C’era quel qualcosa, però, che mi ridonava il sorriso. Le persone. Quelle come me. Tutti coloro seduti ad un banco con gli occhi sulla lavagna, che provavano le mie stesse cose. I miei compagni. I miei amatissimi e odiatissimi compagni.
Con loro, il mio umore non era mai del tutto rovinato. Trasformavano quell’aula in un parco giochi, in un rumorosissimo stadio, in un ring su cui scontrarsi inutilmente col professore di turno, ma dando spettacolo. Mi sentivo a casa, spesso. Certo, era un po’ strana e affollata, ma era la mia seconda casa e i miei compagni erano la mia seconda famiglia.
Però la scuola è pur sempre la scuola e per 13 anni ho fatto il conto alla rovescia chiedendomi quando sarebbe finalmente terminato quel supplizio, dicendomi che non ne potevo più di quel sistema improbabile e mal gestito.
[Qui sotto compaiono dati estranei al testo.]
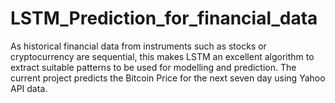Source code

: # LSTM_Prediction_for_financial_data
As historical financial data from instruments such as stocks or cryptocurrency are sequential, this makes LSTM an excellent algorithm to extract suitable patterns to be used for modelling and prediction. The current project predicts the Bitcoin Price for the next seven day using Yahoo API data.
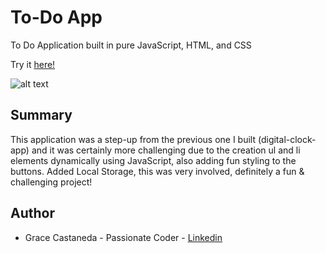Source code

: # To-Do App

To Do Application built in pure JavaScript, HTML, and CSS

Try it [here!](https://graciicodes.github.io/To-Do-App/)

![alt text](https://github.com/graciicodes/To-Do-App/blob/master/images/Grace's%20Todo%20List%20pic.png)

## Summary

This application was a step-up from the previous one I built (digital-clock-app) and it was certainly more challenging due to the creation ul and li elements dynamically using JavaScript, also adding fun styling to the buttons. Added Local Storage, this was very involved, definitely a fun & challenging project!

<!--testing commits-->

## Author

- Grace Castaneda - Passionate Coder - [Linkedin](https://www.linkedin.com/in/castanedagrace/)
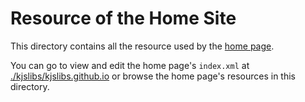 # Resource of the Home Site

This directory contains all the resource used by the [home page](https://kjslibs.github.io).

You can go to view and edit the home page's `index.xml` at [./kjslibs/kjslibs.github.io](https://github.com/kjslibs/kjslibs.github.io) or browse the home page's resources in this directory.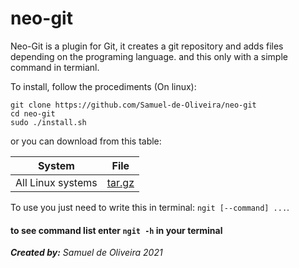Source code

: # neo-git

Neo-Git is a plugin for Git, it creates a git
repository and adds files depending on the
programing language. and this only with a
simple command in termianl.

To install, follow the procediments (On linux):
	
	git clone https://github.com/Samuel-de-Oliveira/neo-git
	cd neo-git
	sudo ./install.sh

or you can download from this table:

| System | File |
|--------|------|
|All Linux systems|[tar.gz](https://github.com/Samuel-de-Oliveira/neo-git/archive/refs/tags/v1.1.tar.gz)|

To use you just need to write this in terminal: `ngit [--command] ...`.

#### to see command list enter `ngit -h` in your terminal
*<strong>Created by:</strong> Samuel de Oliveira 2021*
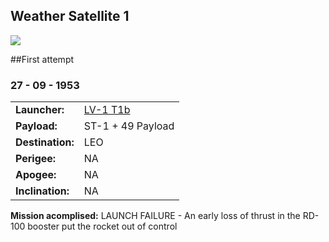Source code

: ## Weather Satellite 1

![](.jpg)

##First attempt
### 27 - 09 - 1953

|          |                |
|----------|----------------|
| **Launcher:** | [LV-1 T1b](../lvs/lv1-t1b) |
| **Payload:** | ST-1 + 49 Payload |
| **Destination:** | LEO |
| **Perigee:**| NA |
| **Apogee:**| NA |
| **Inclination:** | NA |

**Mission acomplised:** LAUNCH FAILURE - An early loss of thrust in the RD-100 booster put the rocket out of control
Poi arrivò la mia maturità. L’ultimo giorno di scuola in cui l’aula si trasformò in una pista da ballo, gli interminabili giorni di studio finale desiderando soltanto l’estate, la pizzata di fine anno dopo cui ottenni un passaggio a casa dalla mia insegnante di alimentazione, i due temutissimi scritti preceduti da una bella colazione di gruppo al bar di sempre, l’orale con i palmi delle mani bagnati di sudore, il saluto finale ai professori, l’abbraccio sfinito ai miei amici, il voto, l’addio definitivo alla scuola. Accadde tutto in un attimo. Quando mi chiusi la porta di quell’aula alle spalle, la numero 16 a cui qualcuno aveva aggiunto tre zeri con un pennarello, mi resi conto che era davvero la fine. Improvvisamente, nonostante mi sentissi libera come un fringuello, realizzai che ero fuori, per sempre.
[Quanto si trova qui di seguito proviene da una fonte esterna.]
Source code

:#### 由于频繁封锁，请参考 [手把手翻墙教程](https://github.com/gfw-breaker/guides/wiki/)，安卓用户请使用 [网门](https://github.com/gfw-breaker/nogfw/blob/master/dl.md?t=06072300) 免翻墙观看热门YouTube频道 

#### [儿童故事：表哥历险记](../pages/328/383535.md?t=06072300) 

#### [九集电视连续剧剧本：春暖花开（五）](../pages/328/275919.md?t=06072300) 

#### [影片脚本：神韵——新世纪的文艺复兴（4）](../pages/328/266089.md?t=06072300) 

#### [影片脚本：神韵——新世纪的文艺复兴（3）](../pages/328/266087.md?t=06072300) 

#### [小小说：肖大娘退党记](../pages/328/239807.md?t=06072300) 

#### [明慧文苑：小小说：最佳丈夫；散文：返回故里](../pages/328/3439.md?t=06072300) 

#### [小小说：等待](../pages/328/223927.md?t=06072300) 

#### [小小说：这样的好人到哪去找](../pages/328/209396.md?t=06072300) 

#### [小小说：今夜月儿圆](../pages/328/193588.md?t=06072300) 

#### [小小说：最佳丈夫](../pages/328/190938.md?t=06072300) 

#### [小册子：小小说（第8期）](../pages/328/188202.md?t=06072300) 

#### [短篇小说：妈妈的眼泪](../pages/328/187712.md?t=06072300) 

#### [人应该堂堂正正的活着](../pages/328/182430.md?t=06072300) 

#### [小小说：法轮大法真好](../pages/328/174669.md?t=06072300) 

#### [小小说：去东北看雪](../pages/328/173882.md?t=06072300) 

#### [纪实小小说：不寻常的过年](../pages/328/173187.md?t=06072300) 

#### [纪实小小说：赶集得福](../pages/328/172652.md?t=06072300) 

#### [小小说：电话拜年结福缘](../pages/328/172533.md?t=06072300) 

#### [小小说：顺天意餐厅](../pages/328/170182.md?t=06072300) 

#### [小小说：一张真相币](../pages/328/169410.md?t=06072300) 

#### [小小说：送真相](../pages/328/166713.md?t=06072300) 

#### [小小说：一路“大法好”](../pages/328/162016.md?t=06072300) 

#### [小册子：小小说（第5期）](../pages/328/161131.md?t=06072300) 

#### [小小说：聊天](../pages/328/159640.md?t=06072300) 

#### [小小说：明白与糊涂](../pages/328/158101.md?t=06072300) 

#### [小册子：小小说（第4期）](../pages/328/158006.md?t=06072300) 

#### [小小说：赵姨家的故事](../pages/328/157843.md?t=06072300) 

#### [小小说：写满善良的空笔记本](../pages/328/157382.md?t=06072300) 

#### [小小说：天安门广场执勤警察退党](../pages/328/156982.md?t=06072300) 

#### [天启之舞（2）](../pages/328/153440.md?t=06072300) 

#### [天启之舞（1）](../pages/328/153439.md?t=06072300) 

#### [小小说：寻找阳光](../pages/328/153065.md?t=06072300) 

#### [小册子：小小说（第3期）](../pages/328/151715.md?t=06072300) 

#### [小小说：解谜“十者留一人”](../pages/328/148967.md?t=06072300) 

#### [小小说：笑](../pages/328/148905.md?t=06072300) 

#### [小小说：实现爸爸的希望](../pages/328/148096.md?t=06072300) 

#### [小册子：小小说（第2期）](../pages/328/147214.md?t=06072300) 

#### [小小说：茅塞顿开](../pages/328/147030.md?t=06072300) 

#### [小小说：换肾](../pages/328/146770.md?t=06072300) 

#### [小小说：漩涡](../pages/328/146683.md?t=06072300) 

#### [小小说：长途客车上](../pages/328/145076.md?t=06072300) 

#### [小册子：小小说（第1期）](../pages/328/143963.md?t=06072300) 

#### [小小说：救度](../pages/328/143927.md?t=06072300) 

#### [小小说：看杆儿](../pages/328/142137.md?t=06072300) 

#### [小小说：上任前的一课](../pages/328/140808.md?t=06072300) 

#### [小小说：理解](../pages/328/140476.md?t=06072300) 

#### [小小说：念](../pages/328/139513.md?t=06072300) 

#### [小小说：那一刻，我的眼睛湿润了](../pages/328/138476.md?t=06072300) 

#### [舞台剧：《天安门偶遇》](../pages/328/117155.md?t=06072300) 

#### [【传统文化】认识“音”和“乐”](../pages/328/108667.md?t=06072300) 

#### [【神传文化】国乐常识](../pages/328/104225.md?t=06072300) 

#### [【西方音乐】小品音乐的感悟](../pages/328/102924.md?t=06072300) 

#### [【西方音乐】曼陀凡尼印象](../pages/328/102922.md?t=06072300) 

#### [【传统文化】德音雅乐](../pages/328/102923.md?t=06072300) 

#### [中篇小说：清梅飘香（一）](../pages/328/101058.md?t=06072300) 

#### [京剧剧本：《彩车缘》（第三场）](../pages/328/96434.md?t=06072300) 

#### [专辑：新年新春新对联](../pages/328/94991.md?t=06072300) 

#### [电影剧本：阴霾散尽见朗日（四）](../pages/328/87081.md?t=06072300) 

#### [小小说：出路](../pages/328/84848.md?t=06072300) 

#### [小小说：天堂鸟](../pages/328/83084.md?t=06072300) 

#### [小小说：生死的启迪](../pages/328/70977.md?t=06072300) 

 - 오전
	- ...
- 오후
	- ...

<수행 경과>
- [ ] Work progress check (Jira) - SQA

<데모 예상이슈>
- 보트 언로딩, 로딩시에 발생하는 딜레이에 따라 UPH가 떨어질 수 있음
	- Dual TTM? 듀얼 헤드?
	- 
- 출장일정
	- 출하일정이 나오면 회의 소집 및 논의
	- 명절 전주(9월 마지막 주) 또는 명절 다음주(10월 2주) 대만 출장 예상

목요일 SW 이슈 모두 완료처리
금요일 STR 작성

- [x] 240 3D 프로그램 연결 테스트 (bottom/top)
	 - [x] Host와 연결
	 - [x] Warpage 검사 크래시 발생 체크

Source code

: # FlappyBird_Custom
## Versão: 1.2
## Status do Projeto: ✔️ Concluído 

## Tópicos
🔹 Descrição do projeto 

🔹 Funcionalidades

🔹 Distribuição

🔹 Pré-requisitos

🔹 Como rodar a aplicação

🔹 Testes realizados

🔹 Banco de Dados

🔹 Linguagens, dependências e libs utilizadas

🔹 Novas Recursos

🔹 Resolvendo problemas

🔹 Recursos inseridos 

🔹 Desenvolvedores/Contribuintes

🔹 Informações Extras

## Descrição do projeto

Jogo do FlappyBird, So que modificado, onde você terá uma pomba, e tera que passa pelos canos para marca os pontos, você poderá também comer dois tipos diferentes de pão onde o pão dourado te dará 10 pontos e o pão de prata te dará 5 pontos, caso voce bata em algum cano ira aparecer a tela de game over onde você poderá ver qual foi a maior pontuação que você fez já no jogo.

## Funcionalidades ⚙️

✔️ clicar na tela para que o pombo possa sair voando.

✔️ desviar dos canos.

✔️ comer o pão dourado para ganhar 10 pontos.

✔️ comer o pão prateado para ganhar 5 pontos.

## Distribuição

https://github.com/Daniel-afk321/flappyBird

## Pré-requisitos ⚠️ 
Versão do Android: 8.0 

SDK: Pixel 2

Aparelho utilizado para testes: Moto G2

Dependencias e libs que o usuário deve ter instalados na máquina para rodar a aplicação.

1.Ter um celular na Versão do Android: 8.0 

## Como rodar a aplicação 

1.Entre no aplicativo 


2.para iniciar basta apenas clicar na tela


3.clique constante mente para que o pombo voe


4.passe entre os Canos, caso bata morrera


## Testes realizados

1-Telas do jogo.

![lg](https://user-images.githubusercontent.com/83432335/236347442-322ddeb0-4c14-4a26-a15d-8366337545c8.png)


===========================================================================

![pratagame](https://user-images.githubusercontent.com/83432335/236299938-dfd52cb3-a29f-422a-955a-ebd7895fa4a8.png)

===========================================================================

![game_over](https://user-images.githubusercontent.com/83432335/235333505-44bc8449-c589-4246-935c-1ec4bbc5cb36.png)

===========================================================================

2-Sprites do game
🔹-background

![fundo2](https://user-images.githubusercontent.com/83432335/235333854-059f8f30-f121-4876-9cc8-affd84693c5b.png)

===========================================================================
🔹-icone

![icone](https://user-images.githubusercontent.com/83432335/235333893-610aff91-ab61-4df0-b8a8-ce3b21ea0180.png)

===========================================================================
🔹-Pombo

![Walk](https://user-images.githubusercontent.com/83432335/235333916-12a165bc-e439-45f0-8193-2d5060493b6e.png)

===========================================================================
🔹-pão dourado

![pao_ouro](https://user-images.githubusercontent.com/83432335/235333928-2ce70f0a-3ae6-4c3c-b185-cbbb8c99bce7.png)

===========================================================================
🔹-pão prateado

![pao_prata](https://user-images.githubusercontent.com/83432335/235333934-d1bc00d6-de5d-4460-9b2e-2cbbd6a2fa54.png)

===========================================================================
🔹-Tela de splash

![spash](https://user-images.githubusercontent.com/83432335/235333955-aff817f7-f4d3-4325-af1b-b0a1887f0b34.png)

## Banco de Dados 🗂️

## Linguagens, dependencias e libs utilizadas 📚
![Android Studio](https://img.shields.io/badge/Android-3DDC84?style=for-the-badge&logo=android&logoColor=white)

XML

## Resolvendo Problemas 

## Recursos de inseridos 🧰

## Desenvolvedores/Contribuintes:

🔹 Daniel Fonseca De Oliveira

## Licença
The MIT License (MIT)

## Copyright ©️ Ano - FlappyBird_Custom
Nessuno studio estivo, nessuna sveglia alle 6.30, nessun viaggio in tram, nessuna corsa alle macchinette dopo la campanella, nessun ritrovo in corridoio con amici di altre classi, nessuna verifica, nessun voto. Ma soprattutto, non mi sarei più potuta sedere a quel banco in ultima fila, nell’angolino più nascosto, nella mia adorata aula 16000, dalle pareti gialle mezze scrostate e disegnate, dai larghi finestroni che urlavo sempre di chiudere in inverno. Avevo perso la mia seconda casa. Quel luogo in cui detestavo tanto stare, ma che mi regalò momenti indimenticabili, costellati di risate, pianti, ansie, sussurri e problemi che allora parevano insormontabili, ma che pagherei oro per tornare ad affrontare.
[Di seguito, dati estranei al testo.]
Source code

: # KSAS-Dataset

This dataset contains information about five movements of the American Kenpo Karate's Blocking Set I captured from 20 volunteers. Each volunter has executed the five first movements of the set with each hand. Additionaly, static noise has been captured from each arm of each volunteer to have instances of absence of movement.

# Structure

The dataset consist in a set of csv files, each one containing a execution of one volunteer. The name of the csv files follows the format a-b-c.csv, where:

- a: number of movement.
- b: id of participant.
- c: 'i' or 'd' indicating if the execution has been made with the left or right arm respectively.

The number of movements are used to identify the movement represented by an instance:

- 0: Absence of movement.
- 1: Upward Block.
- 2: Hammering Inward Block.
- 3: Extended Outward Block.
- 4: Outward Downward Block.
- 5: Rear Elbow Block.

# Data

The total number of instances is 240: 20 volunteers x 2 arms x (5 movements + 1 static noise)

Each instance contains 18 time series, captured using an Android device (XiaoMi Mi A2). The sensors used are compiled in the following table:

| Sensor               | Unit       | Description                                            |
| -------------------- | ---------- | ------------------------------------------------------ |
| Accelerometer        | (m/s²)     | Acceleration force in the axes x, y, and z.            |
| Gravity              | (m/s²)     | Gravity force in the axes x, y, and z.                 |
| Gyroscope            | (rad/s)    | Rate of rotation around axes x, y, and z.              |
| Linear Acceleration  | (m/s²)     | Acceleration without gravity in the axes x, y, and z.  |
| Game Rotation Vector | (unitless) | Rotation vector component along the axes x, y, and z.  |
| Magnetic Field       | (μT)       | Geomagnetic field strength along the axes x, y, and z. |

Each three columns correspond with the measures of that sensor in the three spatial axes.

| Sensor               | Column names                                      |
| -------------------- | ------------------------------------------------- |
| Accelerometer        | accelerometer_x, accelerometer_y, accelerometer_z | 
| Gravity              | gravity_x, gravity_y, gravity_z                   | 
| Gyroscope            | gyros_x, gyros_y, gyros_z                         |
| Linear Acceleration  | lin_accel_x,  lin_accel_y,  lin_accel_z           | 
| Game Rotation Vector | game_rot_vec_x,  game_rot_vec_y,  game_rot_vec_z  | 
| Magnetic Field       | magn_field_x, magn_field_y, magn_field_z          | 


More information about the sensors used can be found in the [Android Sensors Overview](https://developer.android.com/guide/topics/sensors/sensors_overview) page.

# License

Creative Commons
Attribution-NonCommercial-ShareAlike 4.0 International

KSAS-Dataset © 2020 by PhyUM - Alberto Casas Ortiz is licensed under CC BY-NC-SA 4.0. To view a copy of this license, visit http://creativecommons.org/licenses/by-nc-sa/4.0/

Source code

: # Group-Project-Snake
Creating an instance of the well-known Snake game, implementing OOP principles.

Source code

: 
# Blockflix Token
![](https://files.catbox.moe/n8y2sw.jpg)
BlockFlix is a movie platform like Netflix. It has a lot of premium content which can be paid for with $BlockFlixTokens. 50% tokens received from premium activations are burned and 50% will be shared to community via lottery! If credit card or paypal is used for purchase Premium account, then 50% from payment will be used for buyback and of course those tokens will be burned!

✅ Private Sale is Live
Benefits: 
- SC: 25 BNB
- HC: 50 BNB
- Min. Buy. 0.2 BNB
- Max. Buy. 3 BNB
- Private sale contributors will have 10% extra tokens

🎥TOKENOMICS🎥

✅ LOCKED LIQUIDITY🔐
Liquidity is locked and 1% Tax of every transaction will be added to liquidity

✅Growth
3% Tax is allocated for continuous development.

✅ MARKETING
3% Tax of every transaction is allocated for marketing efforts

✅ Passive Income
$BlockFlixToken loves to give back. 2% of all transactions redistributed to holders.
L’estate successiva alla mia maturità fu all’insegna del divertimento. Me la godetti, seppur senza alcun viaggio con le mie amiche più care. Poi giunse settembre e, mentre vedevo i più giovani tornare a scuola, io correvo da un tavolo all’altro portando pizze su pesanti taglieri di legno e birre alla spina. Cosa avrei dato per mettermi quel fedele zaino pieno di toppe di altri paesi in spalla e tornare là, salutare i miei amici con un largo sorriso emozionato seguito da un amorevole pugno su un braccio, entrare in quell’aula sfigatissima e accaparrarmi nuovamente il banco in ultima fila, nell’angolino più nascosto.
Ma era finito tutto. Potevo solo rifugiarmi in quegli sporadici sogni che ogni tanto mi illuminavano la notte di nostalgia. Incontrare la mia professoressa di economia che mi appioppava un 3 ma mi diceva che potevo fare molto meglio; quella di spagnolo che ci faceva vedere un film e ci intimava di stare zitti balbettando; la mia adorata insegnante di italiano, la mia mentore, che si perdeva nei suoi stessi discorsi e si scusava con noi della sua sbadataggine. Oppure le bidelle che non rifiutavano mai una chiacchierata a metà lezione fuori dai bagni e che ci ripetevano di non prendere a calci le macchinette per far cadere le merendine incastrate, o ancora le assistenti dell’aula d’informatica che si erano così affezionate alla nostra classe.
Non ero più una studentessa. L’ho desiderato così a lungo e ora, invece, quando sono giù di morale riguardo le foto scattate e i video girati in quell’aula 16000, ritrovandomi a ridere, per poi sospirare, dicendomi che lì, allora, in realtà ci stavo proprio bene.